The third report, by Hilary Burgess, from the Open University, examining staffing reforms, warned that children with special needs were missing out on time with their class teacher because they were being left in the care of classroom assistants.
The Liberal Democrats accused the Government of treating teachers like robots. David Laws, their education spokesman, said: "There is a danger of the Government squeezing the life out of education and preparing teachers in a robotic way to deliver a very prescriptive curriculum."
Andrew Adonis, the Schools minister, defended the Government's record. He said: "We make no apology for policies which are delivering the highest standards ever."
The problem areas
* A narrowing of the curriculum – primary schools are increasingly focusing on literacy and numeracy to boost their league table positions but at the expense of children's wider education. "The remorseless pursuit of grades had unhealthy effects on other educational goals."

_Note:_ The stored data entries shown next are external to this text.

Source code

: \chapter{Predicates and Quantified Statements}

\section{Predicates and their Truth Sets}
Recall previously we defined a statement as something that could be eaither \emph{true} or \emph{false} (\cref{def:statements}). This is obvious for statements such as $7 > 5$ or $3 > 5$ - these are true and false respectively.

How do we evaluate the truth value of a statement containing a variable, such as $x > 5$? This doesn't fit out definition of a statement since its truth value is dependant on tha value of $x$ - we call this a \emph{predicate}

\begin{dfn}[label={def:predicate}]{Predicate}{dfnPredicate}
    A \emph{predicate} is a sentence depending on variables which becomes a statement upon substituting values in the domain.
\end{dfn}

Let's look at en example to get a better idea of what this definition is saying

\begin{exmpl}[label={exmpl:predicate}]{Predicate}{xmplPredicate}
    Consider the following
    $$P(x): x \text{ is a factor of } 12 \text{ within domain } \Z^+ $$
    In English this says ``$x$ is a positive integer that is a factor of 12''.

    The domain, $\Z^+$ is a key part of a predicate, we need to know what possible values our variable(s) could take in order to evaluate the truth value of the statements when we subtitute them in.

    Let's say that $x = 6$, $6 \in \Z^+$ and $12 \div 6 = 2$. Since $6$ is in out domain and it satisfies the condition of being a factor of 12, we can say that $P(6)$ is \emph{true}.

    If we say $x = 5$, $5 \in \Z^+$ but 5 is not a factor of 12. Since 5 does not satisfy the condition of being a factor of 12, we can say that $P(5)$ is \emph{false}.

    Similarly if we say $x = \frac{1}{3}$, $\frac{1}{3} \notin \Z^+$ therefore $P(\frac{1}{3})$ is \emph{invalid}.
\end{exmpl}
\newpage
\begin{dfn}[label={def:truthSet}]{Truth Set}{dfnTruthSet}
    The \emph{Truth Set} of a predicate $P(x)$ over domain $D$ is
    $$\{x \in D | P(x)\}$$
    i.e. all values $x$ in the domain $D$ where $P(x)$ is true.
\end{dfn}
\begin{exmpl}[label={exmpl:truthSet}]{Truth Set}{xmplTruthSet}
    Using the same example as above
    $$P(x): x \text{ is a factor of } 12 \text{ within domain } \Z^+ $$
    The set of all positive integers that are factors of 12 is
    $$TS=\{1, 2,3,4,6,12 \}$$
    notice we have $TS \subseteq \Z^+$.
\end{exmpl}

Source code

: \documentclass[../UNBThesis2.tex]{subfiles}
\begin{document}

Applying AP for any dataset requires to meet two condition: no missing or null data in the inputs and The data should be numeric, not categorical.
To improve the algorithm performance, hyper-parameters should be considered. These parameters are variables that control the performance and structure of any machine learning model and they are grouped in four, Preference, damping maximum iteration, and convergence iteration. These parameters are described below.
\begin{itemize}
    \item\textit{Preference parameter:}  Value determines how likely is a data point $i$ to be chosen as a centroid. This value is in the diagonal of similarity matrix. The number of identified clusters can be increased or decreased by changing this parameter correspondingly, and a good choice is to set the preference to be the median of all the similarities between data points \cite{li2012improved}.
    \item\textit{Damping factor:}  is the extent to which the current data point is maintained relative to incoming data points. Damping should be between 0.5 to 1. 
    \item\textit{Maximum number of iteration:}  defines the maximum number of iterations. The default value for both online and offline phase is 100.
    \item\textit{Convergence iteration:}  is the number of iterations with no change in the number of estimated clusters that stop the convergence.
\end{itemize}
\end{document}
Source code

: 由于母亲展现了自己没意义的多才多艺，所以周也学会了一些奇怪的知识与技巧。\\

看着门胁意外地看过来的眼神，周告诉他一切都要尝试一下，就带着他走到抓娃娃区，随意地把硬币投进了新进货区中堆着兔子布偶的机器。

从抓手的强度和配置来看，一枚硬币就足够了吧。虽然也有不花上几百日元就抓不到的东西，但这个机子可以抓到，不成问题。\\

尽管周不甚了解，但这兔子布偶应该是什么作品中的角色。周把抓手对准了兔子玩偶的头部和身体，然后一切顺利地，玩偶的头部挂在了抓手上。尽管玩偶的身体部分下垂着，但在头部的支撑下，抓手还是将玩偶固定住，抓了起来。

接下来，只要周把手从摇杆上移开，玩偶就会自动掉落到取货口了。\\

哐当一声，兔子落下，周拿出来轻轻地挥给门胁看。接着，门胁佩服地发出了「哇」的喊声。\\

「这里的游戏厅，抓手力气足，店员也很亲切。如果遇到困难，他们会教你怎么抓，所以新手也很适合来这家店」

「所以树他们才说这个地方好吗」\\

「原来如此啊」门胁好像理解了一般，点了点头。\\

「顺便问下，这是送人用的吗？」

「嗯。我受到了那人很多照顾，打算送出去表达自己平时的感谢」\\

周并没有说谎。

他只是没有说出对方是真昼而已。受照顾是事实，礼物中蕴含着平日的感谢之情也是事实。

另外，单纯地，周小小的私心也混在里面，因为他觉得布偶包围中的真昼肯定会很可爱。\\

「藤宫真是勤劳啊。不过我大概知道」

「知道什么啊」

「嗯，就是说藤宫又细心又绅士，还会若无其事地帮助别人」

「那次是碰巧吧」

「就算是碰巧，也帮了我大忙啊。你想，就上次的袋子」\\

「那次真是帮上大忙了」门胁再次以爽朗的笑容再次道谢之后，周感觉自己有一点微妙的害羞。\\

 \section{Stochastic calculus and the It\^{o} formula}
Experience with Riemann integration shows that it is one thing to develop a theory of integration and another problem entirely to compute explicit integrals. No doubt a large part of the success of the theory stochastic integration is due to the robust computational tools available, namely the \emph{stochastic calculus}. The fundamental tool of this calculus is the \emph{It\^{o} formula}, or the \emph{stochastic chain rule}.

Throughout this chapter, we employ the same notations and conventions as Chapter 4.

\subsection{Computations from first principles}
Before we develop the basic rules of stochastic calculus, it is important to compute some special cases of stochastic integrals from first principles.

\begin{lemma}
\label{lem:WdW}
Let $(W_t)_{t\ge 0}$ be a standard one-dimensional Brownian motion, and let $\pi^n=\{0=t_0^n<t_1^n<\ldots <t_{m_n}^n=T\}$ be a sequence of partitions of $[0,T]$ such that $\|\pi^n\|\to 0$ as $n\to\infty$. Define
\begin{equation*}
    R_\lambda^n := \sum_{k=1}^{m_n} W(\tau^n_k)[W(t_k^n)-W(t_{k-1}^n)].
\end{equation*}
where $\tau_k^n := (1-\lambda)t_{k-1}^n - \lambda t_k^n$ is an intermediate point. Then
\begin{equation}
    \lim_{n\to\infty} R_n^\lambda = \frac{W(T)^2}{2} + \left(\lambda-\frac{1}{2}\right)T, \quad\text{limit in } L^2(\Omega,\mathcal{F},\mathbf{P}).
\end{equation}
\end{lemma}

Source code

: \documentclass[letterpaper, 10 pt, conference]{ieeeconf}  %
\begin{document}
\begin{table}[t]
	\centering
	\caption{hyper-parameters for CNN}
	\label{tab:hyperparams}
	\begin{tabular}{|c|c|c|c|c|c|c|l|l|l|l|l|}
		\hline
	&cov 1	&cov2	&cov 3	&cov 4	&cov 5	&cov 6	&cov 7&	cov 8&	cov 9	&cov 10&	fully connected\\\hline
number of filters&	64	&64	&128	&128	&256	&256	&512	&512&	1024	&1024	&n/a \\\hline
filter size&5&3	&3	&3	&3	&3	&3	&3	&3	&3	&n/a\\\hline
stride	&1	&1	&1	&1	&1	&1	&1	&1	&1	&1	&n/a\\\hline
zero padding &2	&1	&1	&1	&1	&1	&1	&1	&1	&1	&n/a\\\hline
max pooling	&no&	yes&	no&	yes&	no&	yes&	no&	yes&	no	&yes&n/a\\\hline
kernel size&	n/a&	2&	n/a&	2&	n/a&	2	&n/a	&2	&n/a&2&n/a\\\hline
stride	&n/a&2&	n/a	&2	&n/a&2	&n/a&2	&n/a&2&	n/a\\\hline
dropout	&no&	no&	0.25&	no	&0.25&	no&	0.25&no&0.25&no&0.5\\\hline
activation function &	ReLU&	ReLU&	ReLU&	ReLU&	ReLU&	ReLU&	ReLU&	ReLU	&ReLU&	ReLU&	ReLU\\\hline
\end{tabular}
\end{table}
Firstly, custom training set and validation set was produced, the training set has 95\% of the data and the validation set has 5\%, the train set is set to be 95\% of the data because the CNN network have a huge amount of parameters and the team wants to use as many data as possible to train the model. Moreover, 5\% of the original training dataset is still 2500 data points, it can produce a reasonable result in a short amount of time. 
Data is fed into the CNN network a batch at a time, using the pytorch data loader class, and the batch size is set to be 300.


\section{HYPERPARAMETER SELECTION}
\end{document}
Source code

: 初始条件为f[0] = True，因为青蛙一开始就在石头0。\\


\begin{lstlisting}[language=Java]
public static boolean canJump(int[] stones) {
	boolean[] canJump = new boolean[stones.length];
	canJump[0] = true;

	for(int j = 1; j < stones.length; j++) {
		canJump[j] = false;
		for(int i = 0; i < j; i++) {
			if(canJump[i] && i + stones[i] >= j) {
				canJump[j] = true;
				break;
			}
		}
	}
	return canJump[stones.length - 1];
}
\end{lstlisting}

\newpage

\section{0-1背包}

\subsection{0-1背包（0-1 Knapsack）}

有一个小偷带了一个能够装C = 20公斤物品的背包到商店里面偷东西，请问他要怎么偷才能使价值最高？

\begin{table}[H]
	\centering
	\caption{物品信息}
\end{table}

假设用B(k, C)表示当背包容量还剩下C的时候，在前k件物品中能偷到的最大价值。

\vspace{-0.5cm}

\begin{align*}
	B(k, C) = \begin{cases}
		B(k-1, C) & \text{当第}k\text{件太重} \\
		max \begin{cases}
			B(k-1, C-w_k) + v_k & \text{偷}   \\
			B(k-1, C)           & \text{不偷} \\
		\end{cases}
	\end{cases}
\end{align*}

* Loss of self esteem of pupils and teachers – pupils are being demoralised by the "impersonal" education system with its excessive focus on targets and tests. Teachers, particularly older staff, feel deskilled by government "micromanagement" of their lessons. "The reconstruction of the child in terms of targets and outputs... has impersonalised education in ways that are now being recognised."
* A reduction in creative pedagogy – government interference in teacher training has led to increased focus on preparing teachers to deliver government strategies rather than developing them as thinking professionals. Teachers are under increasing pressure from politicians and the public to be more accountable and raise standards. "There is evidence teachers are being deskilled and their work intensified."

Comments
13 Comments
I took early retirement last year having been a primary teacher for 37 years and head for 16 years simply because I was fed up with the job for all the reasons contained in the Primary Review. In the face of all the interference from both Central and Local Govt. I tried to run a school which reduced that interference to the minimum and to provide the children with a broad and balanced curriculum with lots of opportunities to experience the world beyond the classroom and not to concentrate wholly on SATS, targets and irrelevant initiatives. As a result the children loved coming to school, the staff felt in control and we still managed to achieve good results.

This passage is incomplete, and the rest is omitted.